WHAT THE TASK ASKS – Search the entries below for "Anteil", and copy each line where it appears.

Dataset excerpts –

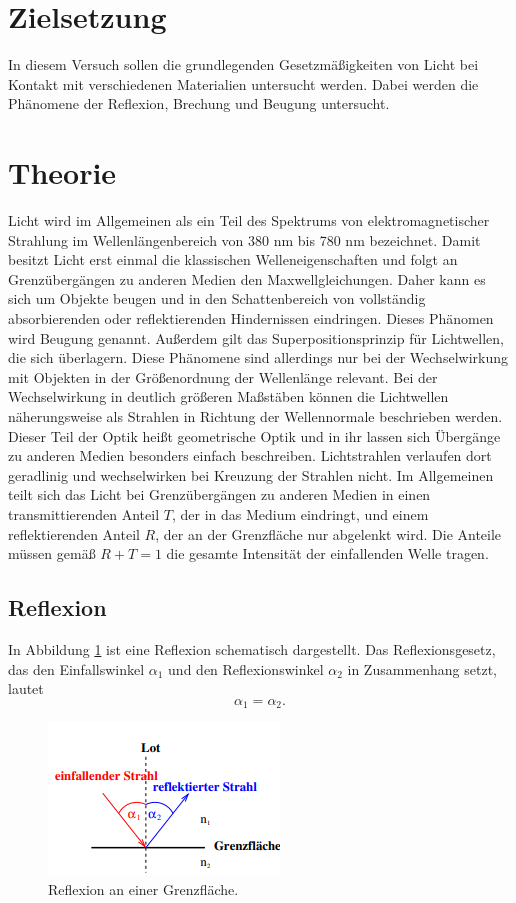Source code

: \section{Zielsetzung}
\noindent In diesem Versuch sollen die grundlegenden Gesetzmäßigkeiten von Licht bei Kontakt mit verschiedenen
Materialien untersucht werden. Dabei werden die Phänomene der Reflexion, Brechung und Beugung untersucht.
\section{Theorie}
\label{sec:Theorie}
\noindent Licht wird im Allgemeinen als ein Teil des Spektrums von elektromagnetischer Strahlung im Wellenlängenbereich
von 380 nm bis 780 nm bezeichnet. Damit besitzt Licht erst einmal die klassischen Welleneigenschaften und folgt an Grenzübergängen
zu anderen Medien den Maxwellgleichungen. Daher kann es sich um Objekte
beugen und in den Schattenbereich von vollständig absorbierenden oder reflektierenden Hindernissen eindringen. Dieses Phänomen wird Beugung
genannt. Außerdem gilt das Superpositionsprinzip für Lichtwellen, die sich überlagern. Diese Phänomene sind allerdings nur bei
der Wechselwirkung mit Objekten in der Größenordnung der Wellenlänge relevant. Bei der Wechselwirkung in deutlich größeren Maßstäben
können die Lichtwellen näherungsweise als Strahlen in Richtung der Wellennormale beschrieben werden. Dieser Teil der Optik heißt geometrische Optik
und in ihr lassen sich Übergänge zu anderen Medien besonders einfach beschreiben. Lichtstrahlen verlaufen dort geradlinig und wechselwirken bei Kreuzung der Strahlen nicht.
Im Allgemeinen teilt sich das Licht bei 
Grenzübergängen zu anderen Medien in einen transmittierenden Anteil $T$, der in das Medium eindringt, und einem reflektierenden
Anteil $R$, der an der Grenzfläche nur abgelenkt wird. Die Anteile müssen gemäß $R+T=1$ die gesamte Intensität der einfallenden Welle 
tragen.
\subsection{Reflexion}
In Abbildung \ref{fig:Ref} ist eine Reflexion schematisch dargestellt.
Das Reflexionsgesetz, das den Einfallswinkel $\alpha_1$ und den Reflexionswinkel $\alpha_2$ in Zusammenhang
setzt, lautet
\begin{equation}
    \alpha_1=\alpha_2.
    \label{eq:Reflexion}
\end{equation}
\begin{figure}[H]
    \centering
    \includegraphics{content/Reflexion.png}
    \caption{Reflexion an einer Grenzfläche\cite{V400}.}
    \label{fig:Ref}
\end{figure}
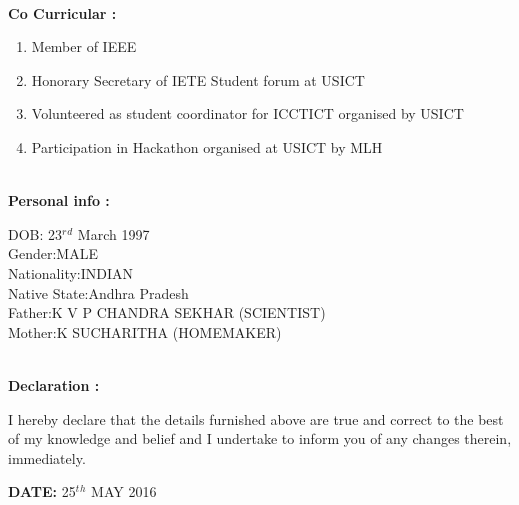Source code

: \documentclass{article}
\begin{document}
\leavevmode\\
	\textbf{Co Curricular :}
	\begin{enumerate}
		\item Member of IEEE
		\item Honorary Secretary of IETE Student forum at USICT
		\item Volunteered as student coordinator for ICCTICT organised by USICT
		\item Participation in Hackathon organised at USICT by MLH
		
		\end{enumerate}
\leavevmode
\\
\textbf{Personal info :}
		\begin{flushleft}
		
			DOB: \hfill23$^r$$^d$ March 1997\\
			Gender:\hfill MALE\\
			Nationality:\hfill INDIAN\\
			Native State:\hfill Andhra Pradesh\\
		    Father:\hfill K V P  CHANDRA SEKHAR (SCIENTIST)\\
	     	Mother:\hfill K SUCHARITHA   (HOMEMAKER)\\
		
		\end{flushleft}
\leavevmode
\\
\leavevmode
\textbf{Declaration :}
	\begin{flushleft}
		I hereby declare that the details furnished above are true and correct to the best of my knowledge
		and belief and I undertake to inform you of any changes therein, immediately.
	\end{flushleft}	 

\begin{flushright}
	\textbf{DATE:} 25$^t$$^h$ MAY 2016
\end{flushright}
\end{document}
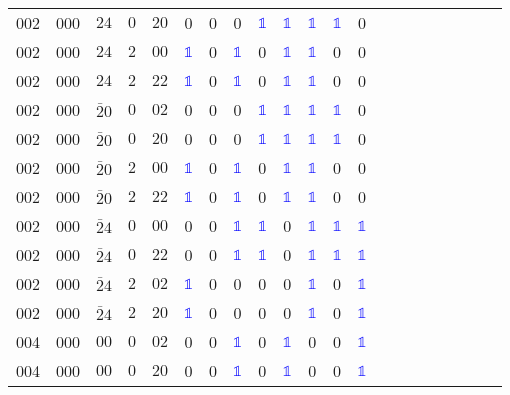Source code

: \begin{longtable*}{c| cccccccccccccccccccc }
002& 000& $24$& $0$& $20$& 0& 0& 0& \textcolor{blue}{$\mathds{1}$}& \textcolor{blue}{$\mathds{1}$}& \textcolor{blue}{$\mathds{1}$}& \textcolor{blue}{$\mathds{1}$}& 0\\
002& 000& $24$& $2$& $00$& \textcolor{blue}{$\mathds{1}$}& 0& \textcolor{blue}{$\mathds{1}$}& 0& \textcolor{blue}{$\mathds{1}$}& \textcolor{blue}{$\mathds{1}$}& 0& 0\\
002& 000& $24$& $2$& $22$& \textcolor{blue}{$\mathds{1}$}& 0& \textcolor{blue}{$\mathds{1}$}& 0& \textcolor{blue}{$\mathds{1}$}& \textcolor{blue}{$\mathds{1}$}& 0& 0\\
002& 000& $\bar{2}0$& $0$& $02$& 0& 0& 0& \textcolor{blue}{$\mathds{1}$}& \textcolor{blue}{$\mathds{1}$}& \textcolor{blue}{$\mathds{1}$}& \textcolor{blue}{$\mathds{1}$}& 0\\
002& 000& $\bar{2}0$& $0$& $20$& 0& 0& 0& \textcolor{blue}{$\mathds{1}$}& \textcolor{blue}{$\mathds{1}$}& \textcolor{blue}{$\mathds{1}$}& \textcolor{blue}{$\mathds{1}$}& 0\\
002& 000& $\bar{2}0$& $2$& $00$& \textcolor{blue}{$\mathds{1}$}& 0& \textcolor{blue}{$\mathds{1}$}& 0& \textcolor{blue}{$\mathds{1}$}& \textcolor{blue}{$\mathds{1}$}& 0& 0\\
002& 000& $\bar{2}0$& $2$& $22$& \textcolor{blue}{$\mathds{1}$}& 0& \textcolor{blue}{$\mathds{1}$}& 0& \textcolor{blue}{$\mathds{1}$}& \textcolor{blue}{$\mathds{1}$}& 0& 0\\
002& 000& $\bar{2}4$& $0$& $00$& 0& 0& \textcolor{blue}{$\mathds{1}$}& \textcolor{blue}{$\mathds{1}$}& 0& \textcolor{blue}{$\mathds{1}$}& \textcolor{blue}{$\mathds{1}$}& \textcolor{blue}{$\mathds{1}$}\\
002& 000& $\bar{2}4$& $0$& $22$& 0& 0& \textcolor{blue}{$\mathds{1}$}& \textcolor{blue}{$\mathds{1}$}& 0& \textcolor{blue}{$\mathds{1}$}& \textcolor{blue}{$\mathds{1}$}& \textcolor{blue}{$\mathds{1}$}\\
002& 000& $\bar{2}4$& $2$& $02$& \textcolor{blue}{$\mathds{1}$}& 0& 0& 0& 0& \textcolor{blue}{$\mathds{1}$}& 0& \textcolor{blue}{$\mathds{1}$}\\
002& 000& $\bar{2}4$& $2$& $20$& \textcolor{blue}{$\mathds{1}$}& 0& 0& 0& 0& \textcolor{blue}{$\mathds{1}$}& 0& \textcolor{blue}{$\mathds{1}$}\\
004& 000& $00$& $0$& $02$& 0& 0& \textcolor{blue}{$\mathds{1}$}& 0& \textcolor{blue}{$\mathds{1}$}& 0& 0& \textcolor{blue}{$\mathds{1}$}\\
004& 000& $00$& $0$& $20$& 0& 0& \textcolor{blue}{$\mathds{1}$}& 0& \textcolor{blue}{$\mathds{1}$}& 0& 0& \textcolor{blue}{$\mathds{1}$}\\

\end{longtable*}
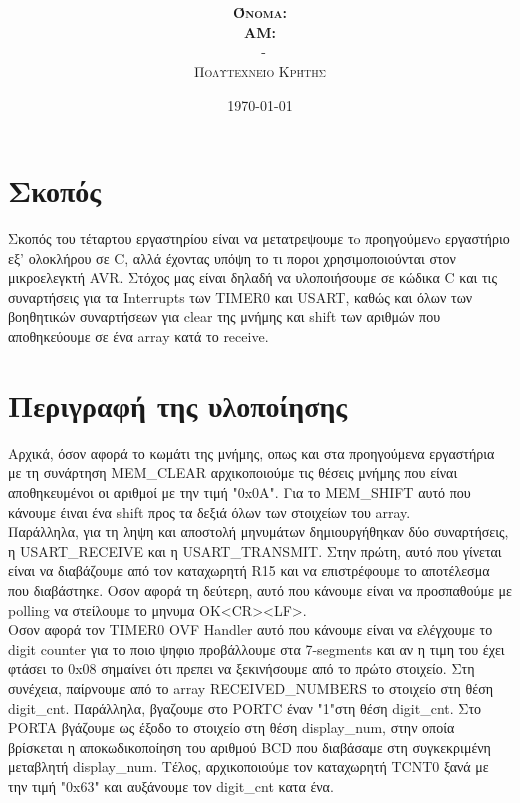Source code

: \documentclass{article}
\title{\underline{\textbf{\assignmentNumber}}}
\author{\textsc{\textbf{Όνομα:}}  \studentName\\
		\textsc{\textbf{ΑΜ:}}  \studentNumber\\
		\course \ - \courseName\\ 
		\textsc{Πολυτεχνείο Κρήτης}
		}
\date{\today}
\begin{document}
	\maketitle

\section*{Σκοπός}
	Σκοπός του τέταρτου εργαστηρίου είναι να μετατρεψουμε τo προηγούμενo εργαστήριο εξ' ολοκλήρου σε C, αλλά έχοντας υπόψη το τι ποροι χρησιμοποιούνται στον μικροελεγκτή AVR. Στόχος μας είναι δηλαδή να υλοποιήσουμε σε κώδικα C και τις συναρτήσεις για τα Interrupts των TIMER0 και USART, καθώς και όλων των βοηθητικών συναρτήσεων για clear της μνήμης και shift των αριθμών που αποθηκεύουμε σε ένα array κατά το receive. \\

\section*{Περιγραφή της υλοποίησης}
	Αρχικά, όσον αφορά το κωμάτι της μνήμης, οπως και στα προηγούμενα εργαστήρια με τη συνάρτηση MEM\_CLEAR αρχικοποιούμε τις θέσεις μνήμης που είναι αποθηκευμένοι οι αριθμοί με την τιμή "0x0A". Για το MEM\_SHIFT αυτό που κάνουμε έιναι ένα shift προς τα δεξιά όλων των στοιχείων του array.\\
	
	\noindent
	Παράλληλα, για τη ληψη και αποστολή μηνυμάτων δημιουργήθηκαν δύο συναρτήσεις, η USART\_RECEIVE και η USART\_TRANSMIT. Στην πρώτη, αυτό που γίνεται είναι να διαβάζουμε από τον καταχωρητή R15 και να επιστρέφουμε το αποτέλεσμα που διαβάστηκε. Οσον αφορά τη δεύτερη, αυτό που κάνουμε είναι να προσπαθούμε με polling να στείλουμε το μηνυμα OK<CR><LF>.\\
	
	\noindent
	Οσον αφορά τον TIMER0 OVF Handler αυτό που κάνουμε είναι να ελέγχουμε το digit counter για το ποιο ψηφιο προβάλλουμε στα 7-segments και αν η τιμη του έχει φτάσει το 0x08 σημαίνει ότι πρεπει να ξεκινήσουμε από το πρώτο στοιχείο. Στη συνέχεια, παίρνουμε από το array RECEIVED\_NUMBERS το στοιχείο στη θέση digit\_cnt. Παράλληλα, βγαζουμε στο PORTC έναν "1"στη θέση digit\_cnt. Στο PORTA βγάζουμε ως έξοδο το στοιχείο στη θέση display\_num, στην οποία βρίσκεται η αποκωδικοποίηση του αριθμού BCD που διαβάσαμε στη συγκεκριμένη μεταβλητή display\_num. Τέλος, αρχικοποιούμε τον καταχωρητή TCNT0 ξανά με την τιμή "0x63" και αυξάνουμε τον digit\_cnt κατα ένα.\\
	
\end{document}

RESPONSE BOX –
Grenzübergängen zu anderen Medien in einen transmittierenden Anteil $T$, der in das Medium eindringt, und einem reflektierenden
Anteil $R$, der an der Grenzfläche nur abgelenkt wird. Die Anteile müssen gemäß $R+T=1$ die gesamte Intensität der einfallenden Welle 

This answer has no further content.